American officials pointed to ISIS’s recent attack in Baghdad, which killed over 300 civilians and was the worst suicide bombing the country has seen since the U.S. invasion in 2003. Officials told The New York Times ISIS fighters from the recaptured cities of Fallujah and Ramadi have fully blended back into the Sunni populations, and are biding their time before launching more deadly terrorist attacks.
ISIS has it’s roots in the now defunct al-Qaida in Iraq (AQI). AQI was a guerilla terrorist organization that had refuge among Iraq’s disaffected Sunni population, and after the U.S. withdrawal in 2010 wreaked havoc across Iraq. This havoc spread into Syria and took advantage of the civil war, and eventually morphed into the ISIS caliphate of today.
The same underlying political issues which allowed AQI refuge among Sunni’s exist today, likely ensuring ISIS will simply go back to its old playbook. These tactics are likely to ensure a “long and bloody insurgency,” according to Michael Schmidt and Eric Schmitt of The New York Times. The commander of the U.S. effort in Iraq, Lt. Gen Sean Macfarland, acknowledged this grim reality to The New York Times saying, “To defeat an insurgency, Iraq would need to move forward on its political and economic reform agenda.”
U.S. Secretary of Defense Ash Carter offered much the same comments to reporters on a recent trip to Baghdad saying defeated ISIS fighters will “try to terrorize the population.” Commander of U.S. Central Command Gen. Votel also acknowledged that ISIS is becoming a “a more terrorist-type force.”
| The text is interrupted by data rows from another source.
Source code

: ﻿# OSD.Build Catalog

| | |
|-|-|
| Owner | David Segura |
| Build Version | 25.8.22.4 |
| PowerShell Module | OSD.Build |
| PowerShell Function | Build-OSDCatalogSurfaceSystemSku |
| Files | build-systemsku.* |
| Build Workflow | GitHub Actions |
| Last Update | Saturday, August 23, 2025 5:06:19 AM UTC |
The comments from President Barack Obama’s Secretary of Defense and senior ground commanders responsible for running the war highlight the problem with the administration’s metric of success against ISIS. The Pentagon and Obama administration have insisted in the past taking territory away from ISIS is tantamount to success . Even in the wake of the massive attack in Baghdad, a Pentagon spokesman insisted U.S. Strategy against ISIS would not be altered.